>>
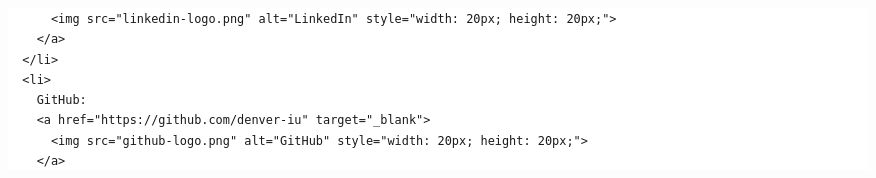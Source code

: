           <img src="linkedin-logo.png" alt="LinkedIn" style="width: 20px; height: 20px;">
        </a>
      </li>
      <li>
        GitHub: 
        <a href="https://github.com/denver-iu" target="_blank">
          <img src="github-logo.png" alt="GitHub" style="width: 20px; height: 20px;">
        </a>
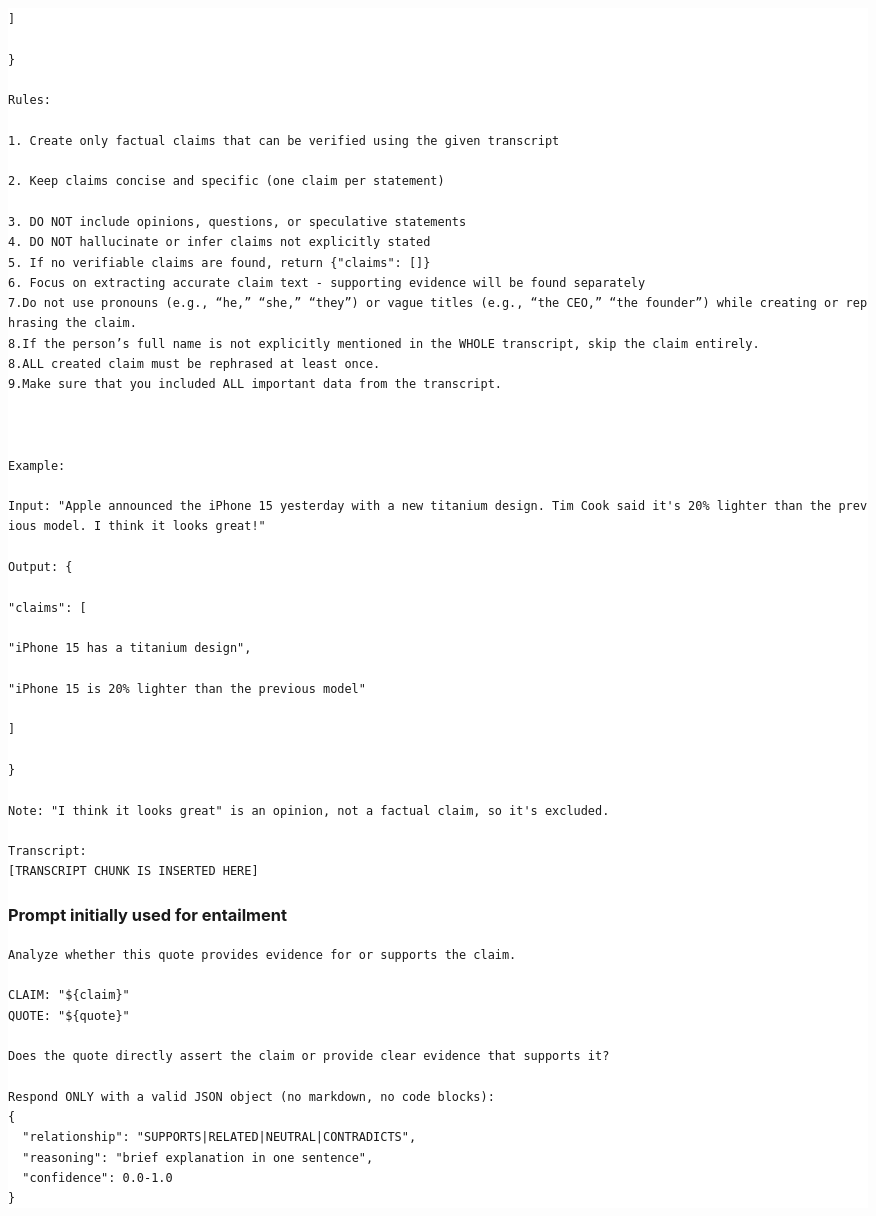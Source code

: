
 ```
]

}

Rules:

1. Create only factual claims that can be verified using the given transcript

2. Keep claims concise and specific (one claim per statement)

3. DO NOT include opinions, questions, or speculative statements
4. DO NOT hallucinate or infer claims not explicitly stated
5. If no verifiable claims are found, return {"claims": []}
6. Focus on extracting accurate claim text - supporting evidence will be found separately
7.Do not use pronouns (e.g., “he,” “she,” “they”) or vague titles (e.g., “the CEO,” “the founder”) while creating or rephrasing the claim.
8.If the person’s full name is not explicitly mentioned in the WHOLE transcript, skip the claim entirely.
8.ALL created claim must be rephrased at least once.
9.Make sure that you included ALL important data from the transcript.



Example:

Input: "Apple announced the iPhone 15 yesterday with a new titanium design. Tim Cook said it's 20% lighter than the previous model. I think it looks great!"

Output: {

"claims": [

"iPhone 15 has a titanium design",

"iPhone 15 is 20% lighter than the previous model"

]

}

Note: "I think it looks great" is an opinion, not a factual claim, so it's excluded.

Transcript:
[TRANSCRIPT CHUNK IS INSERTED HERE]
```

### Prompt initially used for entailment

```
Analyze whether this quote provides evidence for or supports the claim.

CLAIM: "${claim}"
QUOTE: "${quote}"

Does the quote directly assert the claim or provide clear evidence that supports it?

Respond ONLY with a valid JSON object (no markdown, no code blocks):
{
  "relationship": "SUPPORTS|RELATED|NEUTRAL|CONTRADICTS",
  "reasoning": "brief explanation in one sentence",
  "confidence": 0.0-1.0
}

```
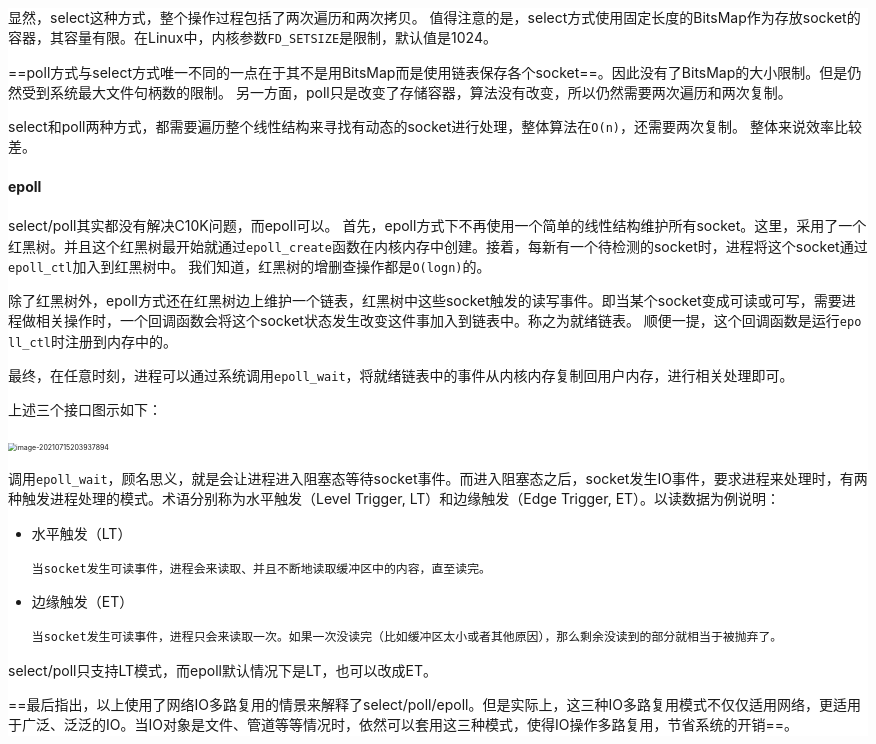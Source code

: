 显然，select这种方式，整个操作过程包括了两次遍历和两次拷贝。
值得注意的是，select方式使用固定长度的BitsMap作为存放socket的容器，其容量有限。在Linux中，内核参数`FD_SETSIZE`是限制，默认值是1024。

==poll方式与select方式唯一不同的一点在于其不是用BitsMap而是使用链表保存各个socket==。因此没有了BitsMap的大小限制。但是仍然受到系统最大文件句柄数的限制。
另一方面，poll只是改变了存储容器，算法没有改变，所以仍然需要两次遍历和两次复制。

select和poll两种方式，都需要遍历整个线性结构来寻找有动态的socket进行处理，整体算法在`O(n)`，还需要两次复制。
整体来说效率比较差。

#### epoll

select/poll其实都没有解决C10K问题，而epoll可以。
首先，epoll方式下不再使用一个简单的线性结构维护所有socket。这里，采用了一个红黑树。并且这个红黑树最开始就通过`epoll_create`函数在内核内存中创建。接着，每新有一个待检测的socket时，进程将这个socket通过`epoll_ctl`加入到红黑树中。
我们知道，红黑树的增删查操作都是`O(logn)`的。

除了红黑树外，epoll方式还在红黑树边上维护一个链表，红黑树中这些socket触发的读写事件。即当某个socket变成可读或可写，需要进程做相关操作时，一个回调函数会将这个socket状态发生改变这件事加入到链表中。称之为就绪链表。
顺便一提，这个回调函数是运行`epoll_ctl`时注册到内存中的。

最终，在任意时刻，进程可以通过系统调用`epoll_wait`，将就绪链表中的事件从内核内存复制回用户内存，进行相关处理即可。

上述三个接口图示如下：

<img src="/Users/wyzypa/Pictures/TyporaImages/逆袭进大厂计网篇笔记.asset/image-20210715203937894.png" alt="image-20210715203937894" style="zoom:50%;" />

调用`epoll_wait`，顾名思义，就是会让进程进入阻塞态等待socket事件。而进入阻塞态之后，socket发生IO事件，要求进程来处理时，有两种触发进程处理的模式。术语分别称为水平触发（Level Trigger, LT）和边缘触发（Edge Trigger, ET）。以读数据为例说明：

- 水平触发（LT）

  ```
  当socket发生可读事件，进程会来读取、并且不断地读取缓冲区中的内容，直至读完。
  ```

- 边缘触发（ET）

  ```
  当socket发生可读事件，进程只会来读取一次。如果一次没读完（比如缓冲区太小或者其他原因），那么剩余没读到的部分就相当于被抛弃了。
  ```

select/poll只支持LT模式，而epoll默认情况下是LT，也可以改成ET。

==最后指出，以上使用了网络IO多路复用的情景来解释了select/poll/epoll。但是实际上，这三种IO多路复用模式不仅仅适用网络，更适用于广泛、泛泛的IO。当IO对象是文件、管道等等情况时，依然可以套用这三种模式，使得IO操作多路复用，节省系统的开销==。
<<
> **Brief**
For each line above that includes "style", copy the line.

> **Answer to this problem**
:           <img src="linkedin-logo.png" alt="LinkedIn" style="width: 20px; height: 20px;">
          <img src="github-logo.png" alt="GitHub" style="width: 20px; height: 20px;">
<img src="/Users/wyzypa/Pictures/TyporaImages/逆袭进大厂计网篇笔记.asset/image-20210715203937894.png" alt="image-20210715203937894" style="zoom:50%;" />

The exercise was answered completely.